2. Catherine’s physical appearance; her qualities and habits of body and of mind.

In this house, then, Catherine grew up and lived till she was sixteen. The beautiful, tall figure; the noble oval face with its lofty brow, finely formed nose, and powerful, indeed obstinate chin; the winning countenance with its delicate complexion and curling, sensitive, spiritual mouth-line; deep grey-blue spiritual eyes; the long, tapering fingers; the massive dark brown or black hair; still more the quickly and intensely impressionable, nervous and extremely tense and active physical and psychical organization; and then the very affectionate, ardent, aspiring, impatient and absolute qualities and habits of her mind and heart and will,—all these things we are not merely told, we can still see them and find them, in part, even in her remains, but more fully in her portrait, and above all, in her numerous authentic utterances.[44]

3. The few certain details concerning her early years. Santa Maria delle Grazie.

We have, as only too often in such older biographies, but very few precise and characteristic details concerning her early years. She had in her room a Pietà, a representation of the Dead Christ in His Mother’s arms, and we are told how deeply it affected her every time she entered this room, and raised her eyes up to it. The other points mentioned, her early bodily penances, silence, and gift of prayer (the latter said to have been communicated to her at twelve years of age), read suspiciously like simple assumptions made by her biographers, and in any case do not help to individualize her, in these years of uncertain, tentative, or as yet but little characteristic, forms of goodness.
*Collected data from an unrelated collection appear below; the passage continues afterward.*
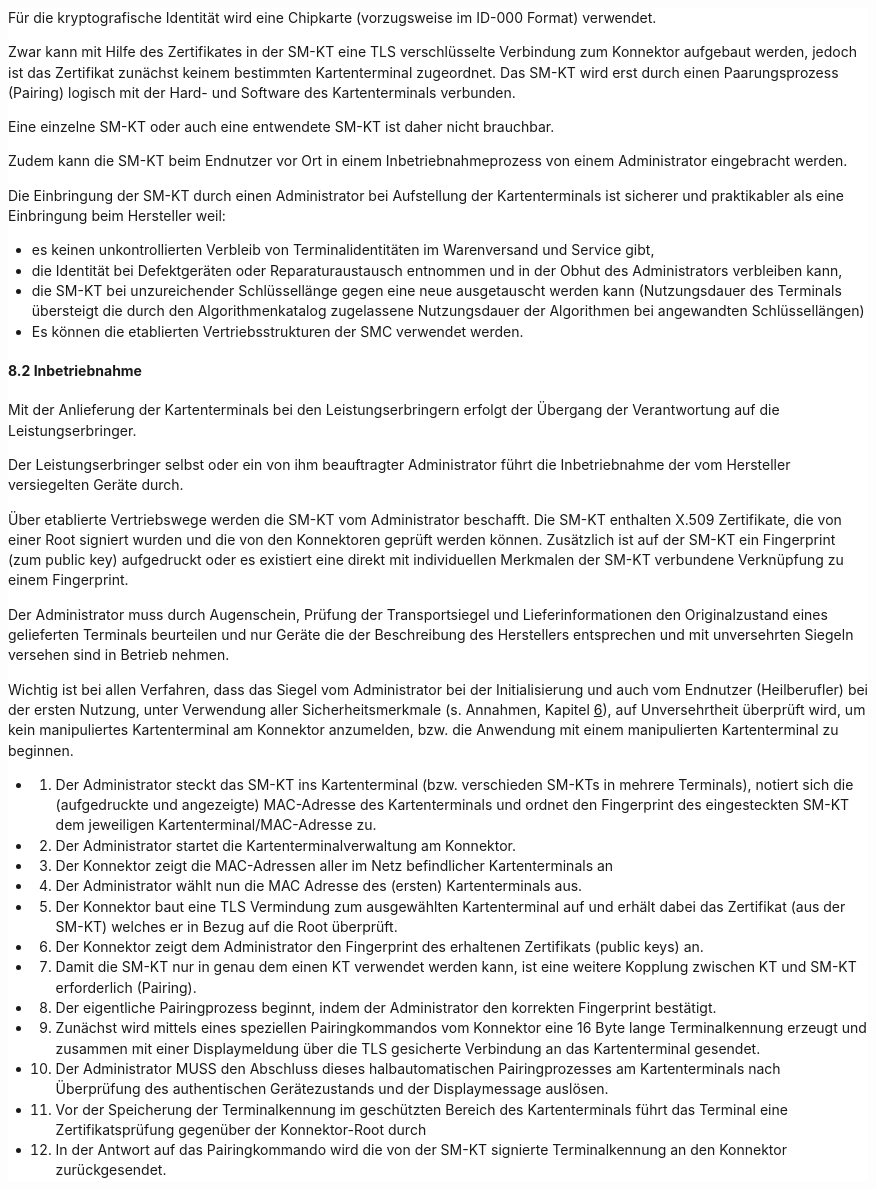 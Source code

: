 Für die kryptografische Identität wird eine Chipkarte (vorzugsweise im ID-000 Format) verwendet.

Zwar kann mit Hilfe des Zertifikates in der SM-KT eine TLS verschlüsselte Verbindung zum Konnektor aufgebaut werden, jedoch ist das Zertifikat zunächst keinem bestimmten Kartenterminal zugeordnet. Das SM-KT wird erst durch einen Paarungsprozess (Pairing) logisch mit der Hard- und Software des Kartenterminals verbunden.

Eine einzelne SM-KT oder auch eine entwendete SM-KT ist daher nicht brauchbar.

Zudem kann die SM-KT beim Endnutzer vor Ort in einem Inbetriebnahmeprozess von einem Administrator eingebracht werden.

Die Einbringung der SM-KT durch einen Administrator bei Aufstellung der Kartenterminals ist sicherer und praktikabler als eine Einbringung beim Hersteller weil:

- es keinen unkontrollierten Verbleib von Terminalidentitäten im Warenversand und Service gibt,
- die Identität bei Defektgeräten oder Reparaturaustausch entnommen und in der Obhut des Administrators verbleiben kann,
- die SM-KT bei unzureichender Schlüssellänge gegen eine neue ausgetauscht werden kann (Nutzungsdauer des Terminals übersteigt die durch den Algorithmenkatalog zugelassene Nutzungsdauer der Algorithmen bei angewandten Schlüssellängen)
- Es können die etablierten Vertriebsstrukturen der SMC verwendet werden.

#### <span id="page-10-0"></span>**8.2 Inbetriebnahme**

Mit der Anlieferung der Kartenterminals bei den Leistungserbringern erfolgt der Übergang der Verantwortung auf die Leistungserbringer.

Der Leistungserbringer selbst oder ein von ihm beauftragter Administrator führt die Inbetriebnahme der vom Hersteller versiegelten Geräte durch.

Über etablierte Vertriebswege werden die SM-KT vom Administrator beschafft. Die SM-KT enthalten X.509 Zertifikate, die von einer Root signiert wurden und die von den Konnektoren geprüft werden können. Zusätzlich ist auf der SM-KT ein Fingerprint (zum public key) aufgedruckt oder es existiert eine direkt mit individuellen Merkmalen der SM-KT verbundene Verknüpfung zu einem Fingerprint.

Der Administrator muss durch Augenschein, Prüfung der Transportsiegel und Lieferinformationen den Originalzustand eines gelieferten Terminals beurteilen und nur Geräte die der Beschreibung des Herstellers entsprechen und mit unversehrten Siegeln versehen sind in Betrieb nehmen.

Wichtig ist bei allen Verfahren, dass das Siegel vom Administrator bei der Initialisierung und auch vom Endnutzer (Heilberufler) bei der ersten Nutzung, unter Verwendung aller Sicherheitsmerkmale (s. Annahmen, Kapitel [6](#page-7-1)), auf Unversehrtheit überprüft wird, um kein manipuliertes Kartenterminal am Konnektor anzumelden, bzw. die Anwendung mit einem manipulierten Kartenterminal zu beginnen.

- 1. Der Administrator steckt das SM-KT ins Kartenterminal (bzw. verschieden SM-KTs in mehrere Terminals), notiert sich die (aufgedruckte und angezeigte) MAC-Adresse des Kartenterminals und ordnet den Fingerprint des eingesteckten SM-KT dem jeweiligen Kartenterminal/MAC-Adresse zu.
- 2. Der Administrator startet die Kartenterminalverwaltung am Konnektor.
- 3. Der Konnektor zeigt die MAC-Adressen aller im Netz befindlicher Kartenterminals an
- 4. Der Administrator wählt nun die MAC Adresse des (ersten) Kartenterminals aus.
- 5. Der Konnektor baut eine TLS Vermindung zum ausgewählten Kartenterminal auf und erhält dabei das Zertifikat (aus der SM-KT) welches er in Bezug auf die Root überprüft.
- 6. Der Konnektor zeigt dem Administrator den Fingerprint des erhaltenen Zertifikats (public keys) an.
- 7. Damit die SM-KT nur in genau dem einen KT verwendet werden kann, ist eine weitere Kopplung zwischen KT und SM-KT erforderlich (Pairing).
- 8. Der eigentliche Pairingprozess beginnt, indem der Administrator den korrekten Fingerprint bestätigt.
- 9. Zunächst wird mittels eines speziellen Pairingkommandos vom Konnektor eine 16 Byte lange Terminalkennung erzeugt und zusammen mit einer Displaymeldung über die TLS gesicherte Verbindung an das Kartenterminal gesendet.
- 10. Der Administrator MUSS den Abschluss dieses halbautomatischen Pairingprozesses am Kartenterminals nach Überprüfung des authentischen Gerätezustands und der Displaymessage auslösen.
- 11. Vor der Speicherung der Terminalkennung im geschützten Bereich des Kartenterminals führt das Terminal eine Zertifikatsprüfung gegenüber der Konnektor-Root durch
- 12. In der Antwort auf das Pairingkommando wird die von der SM-KT signierte Terminalkennung an den Konnektor zurückgesendet.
But from thirteen, for three years onwards, the young girl is very certainly and deeply drawn to the Conventual life, as she sees it practised by her sister Limbania, who, true to the example of her own Genoese Augustinian Patron Saint, had become a member of the Augustinian Canonesses of our Lady of Graces, and now lived there happy and devoted in the midst of that very fervent and cultivated Community. Limbania was one of the nineteen Foundresses of this Convent, who, on August 5, 1451, received the habit of Canonesses Regular of the Lateran, from the hands of Padre Giovanni de’ Gatti, at that time Superior of S. Teodoro outside the walls of Genoa, a house of the same Order. Among these Novices occur a Simonetta di Negro, no doubt a cousin of Catherine, and Nicola and Lucia da Nove, two sisters; these facts will have helped Catherine to hope for admission together with her own sister Limbania.[45]
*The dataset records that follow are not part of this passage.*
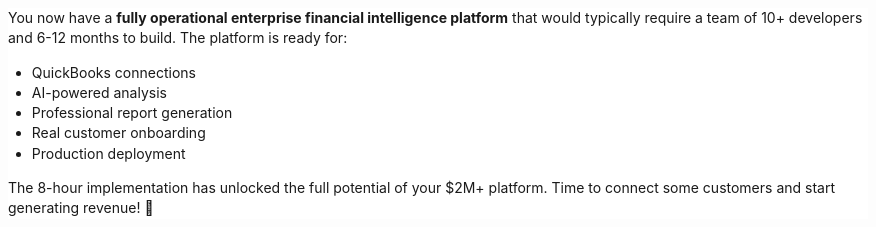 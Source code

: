 You now have a **fully operational enterprise financial intelligence platform** that would typically require a team of 10+ developers and 6-12 months to build. The platform is ready for:

- QuickBooks connections
- AI-powered analysis
- Professional report generation
- Real customer onboarding
- Production deployment

The 8-hour implementation has unlocked the full potential of your $2M+ platform. Time to connect some customers and start generating revenue! 🚀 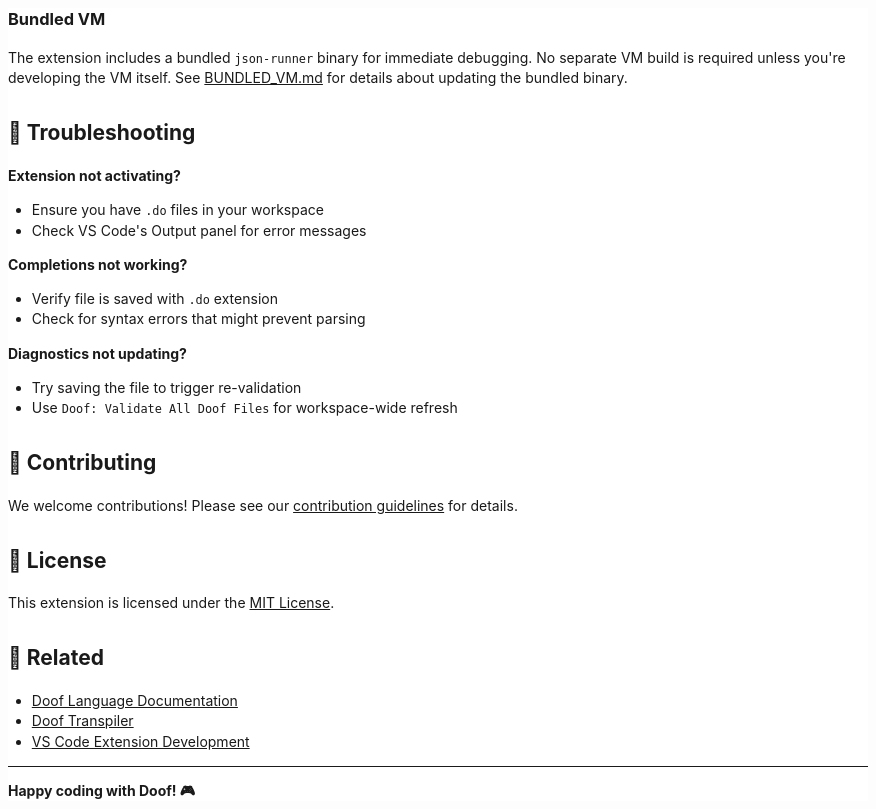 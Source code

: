 ### Bundled VM

The extension includes a bundled `json-runner` binary for immediate debugging. No separate VM build is required unless you're developing the VM itself. See [BUNDLED_VM.md](BUNDLED_VM.md) for details about updating the bundled binary.

## 🐛 Troubleshooting

**Extension not activating?**
- Ensure you have `.do` files in your workspace
- Check VS Code's Output panel for error messages

**Completions not working?**
- Verify file is saved with `.do` extension
- Check for syntax errors that might prevent parsing

**Diagnostics not updating?**
- Try saving the file to trigger re-validation
- Use `Doof: Validate All Doof Files` for workspace-wide refresh

## 🤝 Contributing

We welcome contributions! Please see our [contribution guidelines](CONTRIBUTING.md) for details.

## 📜 License

This extension is licensed under the [MIT License](LICENSE).

## 🔗 Related

- [Doof Language Documentation](https://doof-lang.org)
- [Doof Transpiler](https://github.com/doof-lang/transpiler)
- [VS Code Extension Development](https://code.visualstudio.com/api)

---

**Happy coding with Doof! 🎮**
The Convent and its Chapel, both secularized, are still in existence, at a quarter of an hour’s walk from Catherine’s palace-home. Moving from here, along the Vico Chiabrera, up the Via dei Maruffi (now San Bernardo), and across the latter, up one of the many steep, very narrow little alleys, to the Piazza dei Embriaci, and again up by the tall, slim, grey tower of the Crusader Guilielmo Embriaco, we arrive at last at a level, all but deserted, sun-baked piazza, called, after its Church, Sta Maria in Passione. Face this Church, and the long, tall house on your left hand, covered with dim, faded frescoes, is Limbania’s Convent, so loved by Catherine. The right door leads into the Chapel, which Vallebona[46] found in 1887 in use as a wood-store, and which I saw in May 1900 turned into a music-hall: where the altar had stood, were a dingy stage, and tawdry wings. The pompous frescoes and stuccos on the walls and ceiling are evidently of the seventeenth century or even later. The adjoining Convent still retains a small figure of St. Augustine sculptured on a corbel on the vault of the first landing. The Byzantine, dark brown Madonna-and-Child picture, which Catherine so often prayed before in the Chapel, can still be seen, on the left-hand wall of the Chapel of St. Thomas Aquinas, in the Church of S. Maria di Castello, which is close by, at a lower level than the Piazza of the Convent.
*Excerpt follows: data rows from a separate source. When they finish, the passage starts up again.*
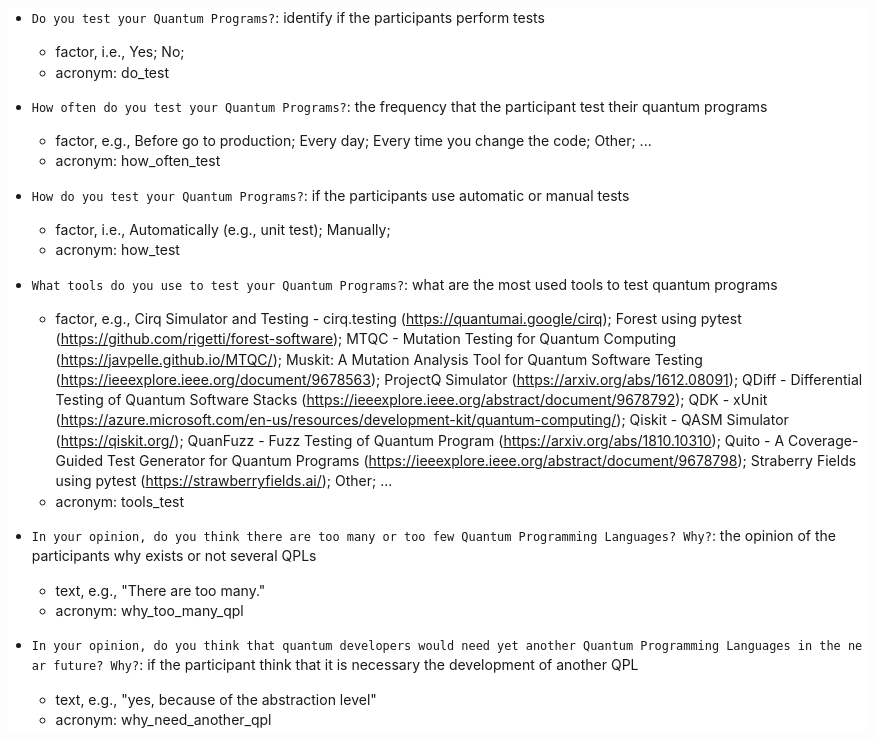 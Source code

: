
- `Do you test your Quantum Programs?`: identify if the participants perform tests
  * factor, i.e., Yes; No;
  * acronym: do_test


- `How often do you test your Quantum Programs?`: the frequency that the participant test their quantum programs
  * factor, e.g., Before go to production; Every day; Every time you change the code; Other; ...
  * acronym: how_often_test


- `How do you test your Quantum Programs?`: if the participants use automatic or manual tests
  * factor, i.e., Automatically (e.g., unit test); Manually;
  * acronym: how_test


- `What tools do you use to test your Quantum Programs?`: what are the most used tools to test quantum programs
  * factor, e.g., Cirq Simulator and Testing - cirq.testing (https://quantumai.google/cirq); Forest using pytest (https://github.com/rigetti/forest-software); MTQC - Mutation Testing for Quantum Computing (https://javpelle.github.io/MTQC/); Muskit: A Mutation Analysis Tool for Quantum Software Testing (https://ieeexplore.ieee.org/document/9678563); ProjectQ Simulator (https://arxiv.org/abs/1612.08091); QDiff - Differential Testing of Quantum Software Stacks (https://ieeexplore.ieee.org/abstract/document/9678792); QDK - xUnit (https://azure.microsoft.com/en-us/resources/development-kit/quantum-computing/); Qiskit - QASM Simulator (https://qiskit.org/); QuanFuzz - Fuzz Testing of Quantum Program (https://arxiv.org/abs/1810.10310); Quito - A Coverage-Guided Test Generator for Quantum Programs (https://ieeexplore.ieee.org/abstract/document/9678798); Straberry Fields using pytest (https://strawberryfields.ai/); Other; ...
  * acronym: tools_test


- `In your opinion, do you think there are too many or too few Quantum Programming Languages? Why?`: the opinion of the participants why exists or not several QPLs
  * text, e.g., "There are too many."
  * acronym: why_too_many_qpl


- `In your opinion, do you think that quantum developers would need yet another Quantum Programming Languages in the near future? Why?`: if the participant think that it is necessary the development of another QPL
  * text, e.g., "yes, because of the abstraction level"
  * acronym: why_need_another_qpl
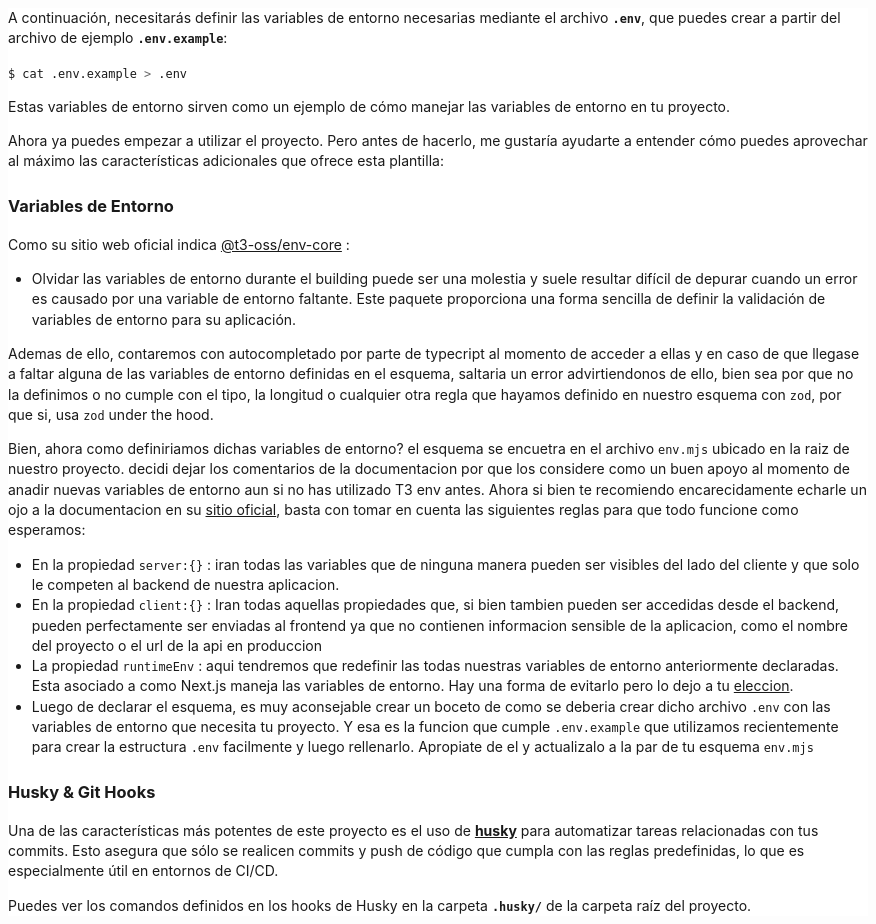 A continuación, necesitarás definir las variables de entorno necesarias mediante el archivo **`.env`**, que puedes crear a partir del archivo de ejemplo **`.env.example`**:

```bash
$ cat .env.example > .env
```

Estas variables de entorno sirven como un ejemplo de cómo manejar las variables de entorno en tu proyecto.

Ahora ya puedes empezar a utilizar el proyecto. Pero antes de hacerlo, me gustaría ayudarte a entender cómo puedes aprovechar al máximo las características adicionales que ofrece esta plantilla:

### Variables de Entorno

Como su sitio web oficial indica [@t3-oss/env-core](https://env.t3.gg/) :

- Olvidar las variables de entorno durante el building puede ser una molestia y suele resultar difícil de depurar cuando un error es causado por una variable de entorno faltante. Este paquete proporciona una forma sencilla de definir la validación de variables de entorno para su aplicación.

Ademas de ello, contaremos con autocompletado por parte de typecript al momento de acceder a ellas y en caso de que llegase a faltar alguna de las variables de entorno definidas en el esquema, saltaria un error advirtiendonos de ello, bien sea por que no la definimos o no cumple con el tipo, la longitud o cualquier otra regla que hayamos definido en nuestro esquema con `zod`, por que si, usa `zod` under the hood.

Bien, ahora como definiriamos dichas variables de entorno? el esquema se encuetra en el archivo `env.mjs` ubicado en la raiz de nuestro proyecto. decidi dejar los comentarios de la documentacion por que los  considere como un buen apoyo  al momento de anadir nuevas variables de entorno aun si no has utilizado T3 env antes. Ahora si bien te recomiendo encarecidamente echarle un ojo a la documentacion en su [sitio oficial](https://env.t3.gg/docs/introduction), basta con tomar en cuenta  las siguientes reglas para que todo funcione como esperamos:

- En la propiedad `server:{}` : iran todas las variables que de ninguna manera pueden ser visibles del lado del cliente y que solo le competen al backend de nuestra aplicacion.
- En la propiedad `client:{}` : Iran todas aquellas propiedades que, si bien tambien pueden ser accedidas desde el backend,  pueden perfectamente ser enviadas al frontend ya que no contienen informacion sensible de la aplicacion, como el nombre del proyecto o el url de la api en produccion
- La propiedad `runtimeEnv` : aqui tendremos que redefinir las todas nuestras variables de entorno anteriormente declaradas. Esta asociado a como Next.js maneja las variables de entorno. Hay una forma de evitarlo pero lo dejo a tu [eleccion](https://env.t3.gg/docs/nextjs).
- Luego de declarar el esquema, es muy aconsejable crear un boceto de como se deberia crear dicho archivo `.env` con las variables de entorno que necesita tu proyecto. Y esa es la funcion que cumple `.env.example` que utilizamos recientemente para crear la estructura `.env` facilmente y luego rellenarlo. Apropiate de el y actualizalo a la par de tu esquema `env.mjs`

### Husky & Git Hooks

Una de las características más potentes de este proyecto es el uso de **[husky](https://typicode.github.io/husky/getting-started.html)** para automatizar tareas relacionadas con tus commits. Esto asegura que sólo se realicen commits y push de código que cumpla con las reglas predefinidas, lo que es especialmente útil en entornos de CI/CD.

Puedes ver los comandos definidos en los hooks de Husky en la carpeta **`.husky/`** de la carpeta raíz del proyecto.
4. Catherine’s marriage. The Adorni family.

The Convent Chaplain was Catherine’s Confessor, and through him she attempted to gain the permission of the Nuns to enter their Community. But whilst they hesitated and put her off, on the very reasonable ground of her unusual youth, her father died (end of 1461); and a particular combination, from amongst the endless political rivalries and intrigues of Genoa, soon closed in upon the beautiful girl, member of the greatest of the Guelph families of that turbulent time. It was a bad and sorry business, and one likes to think that the father, had he lived, would not thus have sacrificed his daughter. For if in Shakespeare’s Romeo and Juliet we have two youthful lovers joining hands and hearts, in spite of the secular enmity of their respective houses; here, alas! in real life, we have the contrary spectacle, the deep because dreary tragedy of two great rival factions making—rather, hoping to make—peace, by the enforced union of two mutually indifferent and profoundly unsuited young people.

Not but that socially the two were admirably matched. For Giuliano Adorno belonged to a family hardly inferior in antiquity and splendour to Catherine’s own. Six different Adorni had been Doges of Genoa in 1363, 1385, 1413, 1443, 1447, 1461; and the one of 1413 had been Giuliano’s own grandfather. They were Lords of the Greek Island of Chios (Scio), which they had helped to conquer for Genoa in 1349.